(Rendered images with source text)
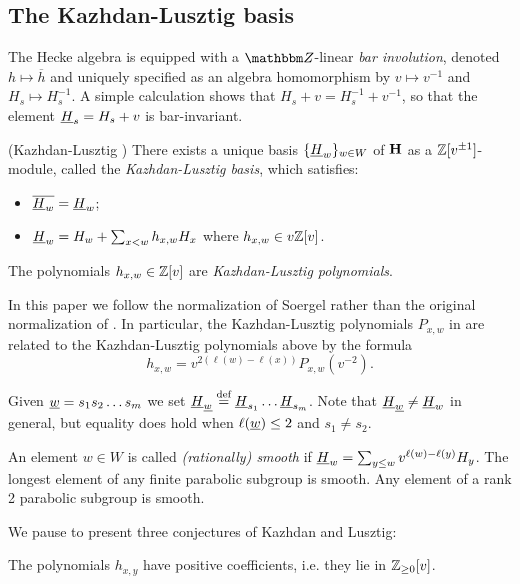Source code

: \subsection{The Kazhdan-Lusztig basis}
\label{subsec-KLbasis}

The Hecke algebra is equipped with a $\Z$-linear \emph{bar involution}, denoted $h \mapsto \overline{h}$ and
uniquely specified as an algebra homomorphism by $v \mapsto v^{-1}$ and $H_s \mapsto H_s^{-1}$. A simple
calculation shows that $H_s + v = H_s^{-1}+v^{-1}$, so that the element $\underline{H}_s = H_s+v$ is bar-invariant.

\begin{thm}(Kazhdan-Lusztig \cite{KaL1}) There exists a unique basis $\{\underline{H}_w\}_{w \in W}$ of ${\mathbf H}$ as a ${\mathbb{Z}}[v^{\pm 1}]$-module, called the \emph{Kazhdan-Lusztig basis}, which satisfies:
\begin{itemize}
\item $\overline{\underline{H}_w}=\underline{H}_w$;
\item $\underline{H}_w = H_w + \sum_{x < w} h_{x,w} H_x$ where $h_{x,w} \in v{\mathbb{Z}}[v]$.\end{itemize}
\end{thm}

The polynomials $h_{x,w} \in {\mathbb{Z}}[v]$ are \emph{Kazhdan-Lusztig polynomials}. 

\begin{remark} In this paper we follow the normalization of Soergel \cite{Soe4} rather than the original normalization of \cite{KaL1}. In particular, the Kazhdan-Lusztig polynomials $P_{x,w}$ in \cite{KaL1} are related to the Kazhdan-Lusztig polynomials above by the formula
\[
h_{x,w} = v^{2(\ell(w) - \ell(x))}P_{x,w}(v^{-2}).
\]
\end{remark}

Given $\underline{w} = s_1s_2 \dots s_m$ we set $\underline{H}_{\underline{w}} \stackrel{\mbox{\scriptsize{def}}}{=} \underline{H}_{s_1} \dots \underline{H}_{s_m}$. Note that $\underline{H}_{\underline{w}} \ne \underline{H}_w$ in general, but equality does hold when $\ell(\underline{w}) \le 2$ and $s_1 \ne s_2$.

An element $w \in W$ is called \emph{(rationally) smooth} if $\underline{H}_w = \sum_{y \le w} v^{\ell(w) -\ell(y)}H_y$. The longest element of any finite parabolic subgroup is smooth. Any
element of a rank 2 parabolic subgroup is smooth.

We pause to present three conjectures of Kazhdan and Lusztig:

\begin{conj} The polynomials $h_{x,y}$ have positive coefficients, i.e. they lie in ${\mathbb{Z}}_{\ge 0}[v]$. \end{conj}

#### What to do:
Determine how many lines above contain the word "that", then give the number by itself.

#### Written solution:
2